More than two-thirds (69,2%) of the complications in this study occurred on the buccal cusps of maxillary teeth and the lingual cusps of mandibular teeth. These cusps have a chance to contact the opposite dentition during lateral movements rather than centric occlusion. For this reason, it is conceivable that improving occlusal anatomy, especially in parafunctional patients, should reduce the complication rate. In addition, the most common complication was chipping, which occurred in 27.9% of the crowns, particularly in parafunctional patients and those with occlusal adjustments or poor adaptation scores.

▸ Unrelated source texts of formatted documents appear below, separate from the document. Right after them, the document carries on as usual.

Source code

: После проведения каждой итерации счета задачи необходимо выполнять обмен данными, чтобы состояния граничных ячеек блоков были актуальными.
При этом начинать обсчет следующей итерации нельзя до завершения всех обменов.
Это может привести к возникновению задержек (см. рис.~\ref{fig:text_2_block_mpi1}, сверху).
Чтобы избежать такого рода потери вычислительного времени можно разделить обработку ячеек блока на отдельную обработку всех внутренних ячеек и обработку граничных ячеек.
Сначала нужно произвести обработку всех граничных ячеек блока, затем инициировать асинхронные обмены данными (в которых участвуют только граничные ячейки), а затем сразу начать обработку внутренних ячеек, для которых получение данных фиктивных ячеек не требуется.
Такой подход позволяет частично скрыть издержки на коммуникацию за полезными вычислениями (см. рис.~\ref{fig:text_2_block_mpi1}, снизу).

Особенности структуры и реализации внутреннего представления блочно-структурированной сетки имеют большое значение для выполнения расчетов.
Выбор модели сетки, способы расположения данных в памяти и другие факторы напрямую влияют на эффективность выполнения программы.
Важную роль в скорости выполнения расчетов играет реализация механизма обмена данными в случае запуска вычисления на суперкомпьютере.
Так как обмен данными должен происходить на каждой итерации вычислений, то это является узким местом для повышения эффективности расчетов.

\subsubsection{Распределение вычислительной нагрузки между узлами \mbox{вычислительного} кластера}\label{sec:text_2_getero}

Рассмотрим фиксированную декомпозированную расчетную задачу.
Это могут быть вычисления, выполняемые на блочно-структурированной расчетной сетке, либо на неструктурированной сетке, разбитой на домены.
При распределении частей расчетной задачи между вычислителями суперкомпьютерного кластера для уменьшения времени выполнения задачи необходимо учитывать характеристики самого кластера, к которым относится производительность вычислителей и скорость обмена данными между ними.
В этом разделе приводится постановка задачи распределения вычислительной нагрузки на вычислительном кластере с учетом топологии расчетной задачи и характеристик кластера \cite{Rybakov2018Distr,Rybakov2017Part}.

Dysfunctional and parafunctional patients often present unique challenges in restorative dentistry. Parafunctional habits, such as bruxism (teeth grinding and clenching), can significantly impact the longevity and performance of dental restorations including zirconia crowns. Zirconia, known for its excellent mechanical properties, biocompatibility, and aesthetics, has become a popular choice for crown restorations over the last decade.[17] However, the management of patients with severely worn dentition due to parafunctional habits like bruxism is challenging, especially when there's a loss of occlusal vertical dimension and tooth structure.[18]

Clinical evaluations of zirconia-based restorations show promising results, with mechanical failures primarily observed in patients exhibiting parafunctional habits over a period of up to 5 years.[19] Bruxism, a common parafunctional habit, occurs both during sleep and wakefulness, often leading to various complications like chipping and fractures in restorative materials including zirconia.[20]

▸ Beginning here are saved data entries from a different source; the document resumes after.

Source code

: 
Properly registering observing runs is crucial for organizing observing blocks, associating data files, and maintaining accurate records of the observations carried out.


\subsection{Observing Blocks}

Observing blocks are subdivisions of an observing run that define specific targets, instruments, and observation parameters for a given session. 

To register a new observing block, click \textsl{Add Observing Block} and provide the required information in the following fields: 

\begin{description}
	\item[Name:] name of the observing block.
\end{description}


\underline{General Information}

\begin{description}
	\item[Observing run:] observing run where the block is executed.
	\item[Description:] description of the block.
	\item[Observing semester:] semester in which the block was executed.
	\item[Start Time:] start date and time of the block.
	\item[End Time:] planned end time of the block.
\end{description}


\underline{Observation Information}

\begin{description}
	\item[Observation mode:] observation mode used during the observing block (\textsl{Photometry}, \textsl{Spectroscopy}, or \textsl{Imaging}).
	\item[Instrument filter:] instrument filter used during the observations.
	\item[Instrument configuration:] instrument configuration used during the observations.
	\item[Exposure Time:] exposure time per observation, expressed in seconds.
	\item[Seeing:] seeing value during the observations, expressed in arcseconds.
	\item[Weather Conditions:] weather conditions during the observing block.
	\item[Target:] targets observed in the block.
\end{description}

The robustness of zirconia crowns in withstanding the occlusal forces generated by parafunctional habits is a topic of clinical interest. Some studies suggest that while zirconia crowns exhibit high fracture resistance, the occurrence of chipping, particularly in the occlusal and incisal areas, is a concern in parafunctional patients. The demand for occlusal adjustments in these patients could potentially predispose zirconia crowns to chipping or fracture. Hence, addressing the occlusal anatomy, especially in parafunctional patients, is crucial to reducing the complication rate.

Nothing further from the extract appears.